Jen Myers, a sports director and trainer at Velocity, said the staff is used to getting athletes who are preparing for college.

“They come in bringing the program for workouts with them,” Myers said, “and we usually give them a choice of doing our planned workouts that are college-based, or they can follow the book the college gave them and we will be there to push them and give them the drive to do it.”

For college-bound athletes, trainers at Velocity stress conditioning, and also teach injury prevention.

“We want to prepare our athletes for the first day they go into their college practice,” Myers said.

Tony Gregory, a running back and 2008 graduate of First Colonial High School in Virginia Beach, worked hard this summer to attend Virginia Tech. He worked out at a nearby Flex Gym with his trainer Pat McDowell and Jaton Hines, an assistant coach at First Colonial.

“I think it will be the same thing as high school, but more intense,” Gregory said.

Many local coaches prepare athletes physically and emotionally for the next step in their athletic careers.

Richard Morgan, the head football coach at Oscar Smith High in Chesapeake, said he conducts practices based on college workouts, so when players move up, they will not be shocked by the intensity.

Six of Morgan’s senior players committed to college football programs in the fall.

“You have a tremendous opportunity that not everybody has,” Morgan said. “There is a 99 percent chance that you won’t be in the NFL, but you get to go to school for free. Competing in college athletics is a privilege, and it’s good to play at a new level.”

At Nansemond River High School in Suffolk, boys basketball coach Ed Young tells his players up front about what they should be ready for in college. He describes the game as more physical, quicker, and faster than at the high school level.

But there’s more than adjusting physically, Young said. In college, you aren’t required to go to class, and there is a great amount of freedom.

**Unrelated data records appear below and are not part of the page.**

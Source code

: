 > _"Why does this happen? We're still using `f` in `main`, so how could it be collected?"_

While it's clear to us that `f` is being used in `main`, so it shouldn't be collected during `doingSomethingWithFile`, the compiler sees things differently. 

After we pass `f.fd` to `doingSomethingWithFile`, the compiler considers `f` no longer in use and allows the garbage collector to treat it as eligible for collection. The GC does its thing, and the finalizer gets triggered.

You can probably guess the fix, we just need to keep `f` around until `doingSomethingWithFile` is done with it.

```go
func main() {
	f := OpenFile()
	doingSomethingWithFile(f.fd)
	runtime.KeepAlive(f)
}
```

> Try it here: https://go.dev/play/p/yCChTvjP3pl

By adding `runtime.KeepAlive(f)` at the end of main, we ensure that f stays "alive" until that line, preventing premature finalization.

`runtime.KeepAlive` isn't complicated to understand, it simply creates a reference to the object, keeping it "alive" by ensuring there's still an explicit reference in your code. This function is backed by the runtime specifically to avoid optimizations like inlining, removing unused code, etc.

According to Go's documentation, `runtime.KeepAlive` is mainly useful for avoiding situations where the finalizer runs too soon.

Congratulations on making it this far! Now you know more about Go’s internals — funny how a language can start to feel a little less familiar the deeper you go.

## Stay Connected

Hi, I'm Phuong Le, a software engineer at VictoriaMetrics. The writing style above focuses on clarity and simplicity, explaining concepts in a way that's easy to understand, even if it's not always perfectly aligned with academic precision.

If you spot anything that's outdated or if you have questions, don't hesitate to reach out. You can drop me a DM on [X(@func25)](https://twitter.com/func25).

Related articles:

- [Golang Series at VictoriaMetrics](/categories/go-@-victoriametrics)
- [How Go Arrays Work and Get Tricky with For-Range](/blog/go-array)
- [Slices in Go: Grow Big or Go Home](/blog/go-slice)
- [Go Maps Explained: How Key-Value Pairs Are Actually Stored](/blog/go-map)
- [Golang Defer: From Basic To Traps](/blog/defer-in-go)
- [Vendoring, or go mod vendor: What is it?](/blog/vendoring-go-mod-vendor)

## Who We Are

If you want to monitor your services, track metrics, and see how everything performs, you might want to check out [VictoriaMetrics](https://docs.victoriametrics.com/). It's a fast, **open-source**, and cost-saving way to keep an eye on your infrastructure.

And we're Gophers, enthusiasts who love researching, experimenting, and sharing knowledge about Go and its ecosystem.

“You have to adapt to the structure of the athletic demands with the independent living,” Young said.

Andre Jones, a graduate of Nansemond River High School in Suffolk, goes to Winthrop University in Rock Hill, S.C.

By late June, Jones already was in Winthrop’s summer-school program, aimed at helping athletes keep up with their studies during the season. Jones’ classes included sociology and history.

“Competing at the Division I level is much more difficult than high school,” Jones said.

“I came in mentally ready,” Jones said. “When it comes to my body, all I need to do is continue lifting weights, and then I will be ready by the time the season starts.”